> Exercise description
Your reply should hold only the lines from the records below where "existing" occurs.

--- Data in this exercise Enclosed Below ---

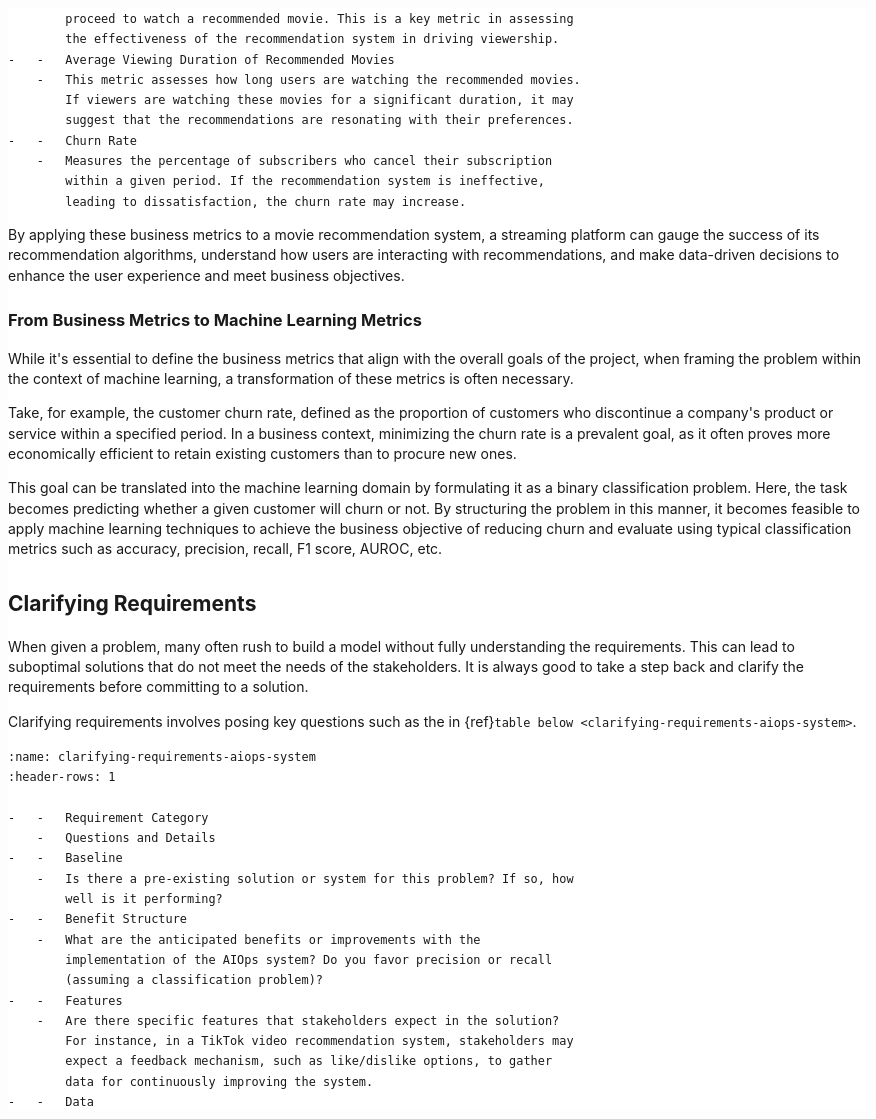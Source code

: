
 ```{list-table}
        proceed to watch a recommended movie. This is a key metric in assessing
        the effectiveness of the recommendation system in driving viewership.
-   -   Average Viewing Duration of Recommended Movies
    -   This metric assesses how long users are watching the recommended movies.
        If viewers are watching these movies for a significant duration, it may
        suggest that the recommendations are resonating with their preferences.
-   -   Churn Rate
    -   Measures the percentage of subscribers who cancel their subscription
        within a given period. If the recommendation system is ineffective,
        leading to dissatisfaction, the churn rate may increase.
```

By applying these business metrics to a movie recommendation system, a streaming
platform can gauge the success of its recommendation algorithms, understand how
users are interacting with recommendations, and make data-driven decisions to
enhance the user experience and meet business objectives.

### From Business Metrics to Machine Learning Metrics

While it's essential to define the business metrics that align with the overall
goals of the project, when framing the problem within the context of machine
learning, a transformation of these metrics is often necessary.

Take, for example, the customer churn rate, defined as the proportion of
customers who discontinue a company's product or service within a specified
period. In a business context, minimizing the churn rate is a prevalent goal, as
it often proves more economically efficient to retain existing customers than to
procure new ones.

This goal can be translated into the machine learning domain by formulating it
as a binary classification problem. Here, the task becomes predicting whether a
given customer will churn or not. By structuring the problem in this manner, it
becomes feasible to apply machine learning techniques to achieve the business
objective of reducing churn and evaluate using typical classification metrics
such as accuracy, precision, recall, F1 score, AUROC, etc.

## Clarifying Requirements

When given a problem, many often rush to build a model without fully
understanding the requirements. This can lead to suboptimal solutions that do
not meet the needs of the stakeholders. It is always good to take a step back
and clarify the requirements before committing to a solution.

Clarifying requirements involves posing key questions such as the in
{ref}`table below <clarifying-requirements-aiops-system>`.

```{list-table} Clarifying Requirements for an AIOps System
:name: clarifying-requirements-aiops-system
:header-rows: 1

-   -   Requirement Category
    -   Questions and Details
-   -   Baseline
    -   Is there a pre-existing solution or system for this problem? If so, how
        well is it performing?
-   -   Benefit Structure
    -   What are the anticipated benefits or improvements with the
        implementation of the AIOps system? Do you favor precision or recall
        (assuming a classification problem)?
-   -   Features
    -   Are there specific features that stakeholders expect in the solution?
        For instance, in a TikTok video recommendation system, stakeholders may
        expect a feedback mechanism, such as like/dislike options, to gather
        data for continuously improving the system.
-   -   Data
```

--- End of Enclosed Data in this exercise ---

> Answer for the task
it often proves more economically efficient to retain existing customers than to
    -   Is there a pre-existing solution or system for this problem? If so, how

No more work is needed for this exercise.